Without going into the details, I adore all the back story behind writing Frankenstein, the story of the personal lives of the Shelleys and Byron and others in their circle.

Here, some of the original reviews of Frankenstein, showing that bloggers haven’t invented snark.

John Croker, from the Quarterly Review (January 1818):the monster, who had borrowed (we presume from the flourishing colony of East Greenland) a kind of raft, comes alongside the ship, and notwithstanding his huge bulk, jump in at Mr. Walton’s cabin window.” Then, later, a wry observation about the monster saying he’ll “burn himself on a funeral pyre” in the middle of ice.

Anonymous, from Knight’s Quarterly (August – November, 1824):it is not at all probable, that one with Frankenstein’s science should have formed a creature of such ‘appalling hideousness.’ It is utterly inconceivable also, that he should have let the monster (as he is somewhat unfairly called) escape.”

Introduction to the Routledge World Library Edition, 1886: “The subject is somewhat revolting, the treatment of it somewhat hideous. The conception is powerful, but the execution very unequal.”

At this point, I just want to say that sometimes with the more modern criticism (below) it’s difficult to know which edition of Frankenstein is being discussed.

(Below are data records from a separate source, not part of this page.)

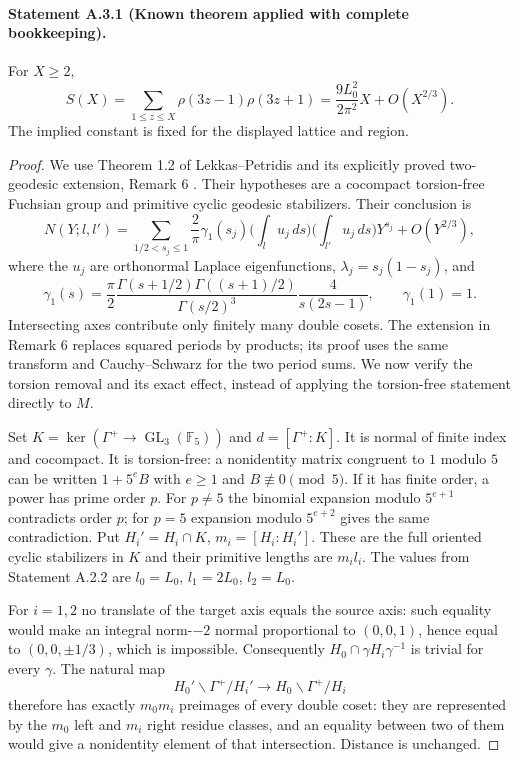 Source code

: \paragraph{Statement A.3.1 (Known theorem applied with complete bookkeeping).}
For $X\geq2$,
\begin{equation}\label{A:unrestricted-asymptotic}
 S(X)=\sum_{1\leq z\leq X}\rho(3z-1)\rho(3z+1)
 =\frac{9L_0^2}{2\pi^2}X+O(X^{2/3}).
\end{equation}
The implied constant is fixed for the displayed lattice and region.
\begin{proof}
We use Theorem 1.2 of Lekkas--Petridis and its explicitly proved
two-geodesic extension, Remark 6 \cite{LekkasPetridis2026}.
Their hypotheses are a cocompact torsion-free Fuchsian group and
primitive cyclic geodesic stabilizers. Their conclusion is
\[
 N(Y;l,l')=\sum_{1/2<s_j\leq1}\frac2\pi\gamma_1(s_j)
  \Big(\int_lu_j\,ds\Big)\Big(\int_{l'}u_j\,ds\Big)Y^{s_j}
  +O(Y^{2/3}),
\]
where the $u_j$ are orthonormal Laplace eigenfunctions,
$\lambda_j=s_j(1-s_j)$, and
\[
 \gamma_1(s)=\frac\pi2
 \frac{\Gamma(s+1/2)\Gamma((s+1)/2)}{\Gamma(s/2)^3}
 \frac4{s(2s-1)},\qquad \gamma_1(1)=1.
\]
Intersecting axes contribute only finitely many double cosets.
The extension in Remark 6 replaces squared periods by products;
its proof uses the same transform and Cauchy--Schwarz for the two
period sums. We now verify the torsion removal and its exact effect,
instead of applying the torsion-free statement directly to $M$.

Set $K=\ker(\Gamma^+\to\operatorname{GL}_3(\mathbb F_5))$ and
$d=[\Gamma^+:K]$. It is normal of finite index and cocompact.
It is torsion-free: a nonidentity matrix congruent to $1$ modulo $5$
can be written $1+5^eB$ with $e\geq1$ and $B\not\equiv0\pmod5$.
If it has finite order, a power has prime order $p$. For $p\ne5$
the binomial expansion modulo $5^{e+1}$ contradicts order $p$;
for $p=5$ expansion modulo $5^{e+2}$ gives the same contradiction.
Put $H_i'=H_i\cap K$, $m_i=[H_i:H_i']$. These are the full
oriented cyclic stabilizers in $K$ and their primitive lengths are
$m_i l_i$. The values from Statement A.2.2 are
$l_0=L_0$, $l_1=2L_0$, $l_2=L_0$.

For $i=1,2$ no translate of the target axis equals the source axis:
such equality would make an integral norm-$-2$ normal proportional
to $(0,0,1)$, hence equal to $(0,0,\pm1/3)$, which is impossible.
Consequently $H_0\cap\gamma H_i\gamma^{-1}$ is trivial for every
$\gamma$. The natural map
\[
 H_0'\backslash\Gamma^+/H_i'\longrightarrow
 H_0\backslash\Gamma^+/H_i
\]
therefore has exactly $m_0m_i$ preimages of every double coset:
they are represented by the $m_0$ left and $m_i$ right residue
classes, and an equality between two of them would give a
nonidentity element of that intersection. Distance is unchanged.


\end{proof}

Christopher Small, [Percy] Shelley and Frankenstein: “If [Victor Frankenstein] is not Shelley he is a dream of Shelley, and one that he would not have been averse to dreaming himself, as an improvement, up to a point, on experience.” If this observation is true (Frankenstein is Shelley, or a version of Shelley), it’s rather interesting. Victor abandons the creature; and Shelley abandoned his wife and two children (one not even born yet). Victor’s reaction to stress or responsibility is fleeing and getting sick; while I have no idea how true that is of Shelley, he and Mary did run away to the continent when he left his wife.

William Veeder, The Women of Frankenstein: This contains in interesting point about Justine and her confessor who bullied her into confessing. “How far Mary is going out of her way to invoke conventional anti-Catholic responses is shown by the illogic of events here: the last thing we would expect to encounter in Geneva, the bastion of John Calvin, is Catholic coerciveness.” This type of historical perspective and observation is why reading on one’s own, in isolation, doesn’t provide the whole portrait of a work.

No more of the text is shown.